30      La requérante soulève quatre moyens, tirés d’une violation des droits de la défense, d’un défaut de motivation de la Décision, d’une interprétation erronée des articles 87 CE et 88 CE ainsi que de l’article 14 du règlement n° 659/1999, et d’une violation des principes de sécurité juridique et de proportionnalité.

 Sur le moyen tiré d’une violation des droits de la défense

–       Arguments des parties

31      La requérante fait valoir que, si la publication d’un avis au Journal officiel constitue, en principe, un moyen adéquat de faire connaître à tous les intéressés l’ouverture d’une procédure de contrôle des aides d’État, il est toutefois nécessaire que la Commission définisse suffisamment le cadre de son examen afin de ne pas vider de son sens le droit des intéressés de présenter leurs observations.

32      La requérante affirme cependant que la communication de la Commission relative à l’ouverture de la procédure était formulée de telle manière qu’il n’y avait aucune raison pour elle de se considérer comme une partie intéressée. La décision d’ouverture visait notamment les producteurs d’acier, tandis que l’opérateur chargé d’administrer les créances publiques était décrit comme une société ne produisant pas d’acier. Au surplus, ce ne serait que le 8 juillet 2005, soit postérieurement à l’adoption de la Décision, que la requérante aurait consenti à exercer la fonction d’« operator », de sorte qu’elle n’aurait pas eu la possibilité de présenter ses observations sur les constatations de la Commission.

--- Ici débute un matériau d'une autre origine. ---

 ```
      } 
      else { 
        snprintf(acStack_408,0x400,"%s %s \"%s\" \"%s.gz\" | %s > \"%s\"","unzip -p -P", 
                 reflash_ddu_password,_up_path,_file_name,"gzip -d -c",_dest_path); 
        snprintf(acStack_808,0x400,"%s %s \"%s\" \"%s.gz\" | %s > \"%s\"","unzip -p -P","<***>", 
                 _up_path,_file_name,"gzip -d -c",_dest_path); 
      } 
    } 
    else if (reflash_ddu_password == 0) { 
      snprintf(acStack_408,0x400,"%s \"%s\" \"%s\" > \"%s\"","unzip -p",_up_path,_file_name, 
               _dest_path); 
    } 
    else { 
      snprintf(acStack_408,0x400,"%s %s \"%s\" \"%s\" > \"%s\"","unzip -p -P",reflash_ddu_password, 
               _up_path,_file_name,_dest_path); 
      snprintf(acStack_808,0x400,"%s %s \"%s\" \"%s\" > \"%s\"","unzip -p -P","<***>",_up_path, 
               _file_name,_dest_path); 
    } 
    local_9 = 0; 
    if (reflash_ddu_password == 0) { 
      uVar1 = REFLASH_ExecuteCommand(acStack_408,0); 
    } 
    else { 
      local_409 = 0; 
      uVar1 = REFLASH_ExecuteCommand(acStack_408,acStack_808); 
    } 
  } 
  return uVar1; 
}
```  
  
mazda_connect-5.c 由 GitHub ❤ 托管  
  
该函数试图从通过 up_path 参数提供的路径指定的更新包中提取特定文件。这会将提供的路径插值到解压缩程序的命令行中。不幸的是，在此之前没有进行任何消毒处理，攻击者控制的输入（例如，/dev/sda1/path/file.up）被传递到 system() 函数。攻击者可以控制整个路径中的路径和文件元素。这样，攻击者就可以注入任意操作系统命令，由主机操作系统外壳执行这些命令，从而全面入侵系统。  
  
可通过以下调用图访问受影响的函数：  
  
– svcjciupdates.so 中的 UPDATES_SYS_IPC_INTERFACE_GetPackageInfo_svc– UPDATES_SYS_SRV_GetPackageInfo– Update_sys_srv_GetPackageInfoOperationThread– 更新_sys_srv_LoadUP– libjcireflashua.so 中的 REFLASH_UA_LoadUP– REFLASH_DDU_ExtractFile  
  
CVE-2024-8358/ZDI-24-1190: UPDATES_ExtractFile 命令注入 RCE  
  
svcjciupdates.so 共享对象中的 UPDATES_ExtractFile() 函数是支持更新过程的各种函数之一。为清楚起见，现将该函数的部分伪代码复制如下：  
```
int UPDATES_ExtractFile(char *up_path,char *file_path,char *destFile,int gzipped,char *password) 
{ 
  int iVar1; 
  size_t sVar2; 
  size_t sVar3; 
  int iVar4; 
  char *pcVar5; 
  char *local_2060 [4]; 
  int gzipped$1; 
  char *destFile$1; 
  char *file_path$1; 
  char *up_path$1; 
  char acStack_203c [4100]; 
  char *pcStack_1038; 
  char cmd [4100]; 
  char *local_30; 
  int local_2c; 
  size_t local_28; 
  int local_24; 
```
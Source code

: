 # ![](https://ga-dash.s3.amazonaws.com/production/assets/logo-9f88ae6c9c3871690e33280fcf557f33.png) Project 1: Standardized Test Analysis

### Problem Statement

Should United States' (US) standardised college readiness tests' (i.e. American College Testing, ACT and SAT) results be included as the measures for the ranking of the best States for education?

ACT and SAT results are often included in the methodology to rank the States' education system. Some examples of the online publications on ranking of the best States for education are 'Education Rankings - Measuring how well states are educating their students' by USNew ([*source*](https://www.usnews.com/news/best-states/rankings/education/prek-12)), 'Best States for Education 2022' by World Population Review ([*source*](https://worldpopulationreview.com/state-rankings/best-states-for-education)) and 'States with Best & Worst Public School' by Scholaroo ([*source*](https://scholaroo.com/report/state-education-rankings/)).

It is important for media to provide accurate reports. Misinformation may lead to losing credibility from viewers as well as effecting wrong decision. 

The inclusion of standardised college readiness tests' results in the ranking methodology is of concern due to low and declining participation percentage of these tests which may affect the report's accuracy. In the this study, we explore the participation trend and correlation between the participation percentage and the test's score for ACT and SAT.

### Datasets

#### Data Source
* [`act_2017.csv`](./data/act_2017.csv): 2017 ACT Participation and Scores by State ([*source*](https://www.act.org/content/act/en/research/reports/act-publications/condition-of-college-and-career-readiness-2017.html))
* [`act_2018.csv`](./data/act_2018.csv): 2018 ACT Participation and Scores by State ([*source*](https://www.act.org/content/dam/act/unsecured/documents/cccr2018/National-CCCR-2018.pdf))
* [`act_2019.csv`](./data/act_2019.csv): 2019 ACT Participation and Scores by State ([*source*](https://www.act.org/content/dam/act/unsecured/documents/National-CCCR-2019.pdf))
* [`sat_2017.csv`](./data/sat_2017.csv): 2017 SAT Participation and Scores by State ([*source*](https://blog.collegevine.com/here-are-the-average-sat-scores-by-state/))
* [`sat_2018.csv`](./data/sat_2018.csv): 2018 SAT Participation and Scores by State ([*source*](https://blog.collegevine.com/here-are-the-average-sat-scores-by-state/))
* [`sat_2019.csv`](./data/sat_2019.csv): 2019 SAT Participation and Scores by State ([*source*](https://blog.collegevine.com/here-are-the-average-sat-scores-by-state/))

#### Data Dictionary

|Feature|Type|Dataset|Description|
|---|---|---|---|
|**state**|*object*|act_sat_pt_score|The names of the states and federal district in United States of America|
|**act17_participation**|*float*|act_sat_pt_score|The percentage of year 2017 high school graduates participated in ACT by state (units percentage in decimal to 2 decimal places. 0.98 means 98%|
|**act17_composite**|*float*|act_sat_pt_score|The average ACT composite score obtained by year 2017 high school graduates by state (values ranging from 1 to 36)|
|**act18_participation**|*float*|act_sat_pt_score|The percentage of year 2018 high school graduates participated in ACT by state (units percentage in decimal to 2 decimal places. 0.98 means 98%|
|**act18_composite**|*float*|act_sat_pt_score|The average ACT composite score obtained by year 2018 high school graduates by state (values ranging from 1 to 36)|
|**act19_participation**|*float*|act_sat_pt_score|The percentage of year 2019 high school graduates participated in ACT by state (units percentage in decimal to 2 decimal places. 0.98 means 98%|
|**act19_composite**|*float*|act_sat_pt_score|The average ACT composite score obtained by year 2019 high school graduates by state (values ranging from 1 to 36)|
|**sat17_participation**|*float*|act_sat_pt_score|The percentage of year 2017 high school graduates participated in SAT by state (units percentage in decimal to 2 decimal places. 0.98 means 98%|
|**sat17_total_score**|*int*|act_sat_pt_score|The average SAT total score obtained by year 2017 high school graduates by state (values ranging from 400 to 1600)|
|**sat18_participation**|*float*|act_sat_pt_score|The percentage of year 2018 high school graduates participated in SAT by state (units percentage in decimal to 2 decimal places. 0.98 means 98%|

33      Enfin, la requérante souligne que la description de l’aide litigieuse figurant dans la décision d’ouverture porte exclusivement sur la restructuration menée après 2003, dont la Commission aurait reconnu dans la Décision qu’il ne s’agissait pas d’une aide d’État. En outre, la République de Pologne n’aurait pas transmis la décision d’ouverture à la requérante et ne l’aurait pas non plus informée de la procédure en cours.

34      La Commission réfute ces arguments. Elle relève que la motivation de la décision d’ouverture était suffisante pour permettre à la requérante, qui était la seule entité en Pologne autorisée à remplir la fonction d’« operator », de comprendre que, en tant qu’entité reprenant les actifs d’HCz, elle pouvait être tenue au remboursement de l’aide litigieuse.

–       Appréciation du Tribunal

35      À titre liminaire, il convient de relever que seul l’État notifiant, en tant que destinataire de la décision attaquée, peut se prévaloir de véritables droits de la défense. Les autres intéressés, comme la requérante, sont associés à la procédure administrative sans toutefois pouvoir se prévaloir des mêmes droits. En revanche, ils disposent des droits procéduraux reconnus aux intéressés par l’article 88, paragraphe 2, CE (voir, en ce sens, arrêts du Tribunal du 18 novembre 2004, Ferriere Nord/Commission, T‑176/01, Rec. p. II‑3931, point 82, et du 22 octobre 2008, TV 2/Danmark e.a./Commission, T‑309/04, T‑317/04, T‑329/04 et T‑336/04, non encore publié au Recueil, point 137).

36      Il découle de la jurisprudence que la phase d’examen visée à l’article 88, paragraphe 2, CE est destinée à permettre à la Commission d’avoir une information complète sur l’ensemble des données de l’affaire (arrêt de la Cour du 2 avril 1998, Commission/Sytraval et Brink’s France, C‑367/95 P, Rec. p. I‑1719, point 38).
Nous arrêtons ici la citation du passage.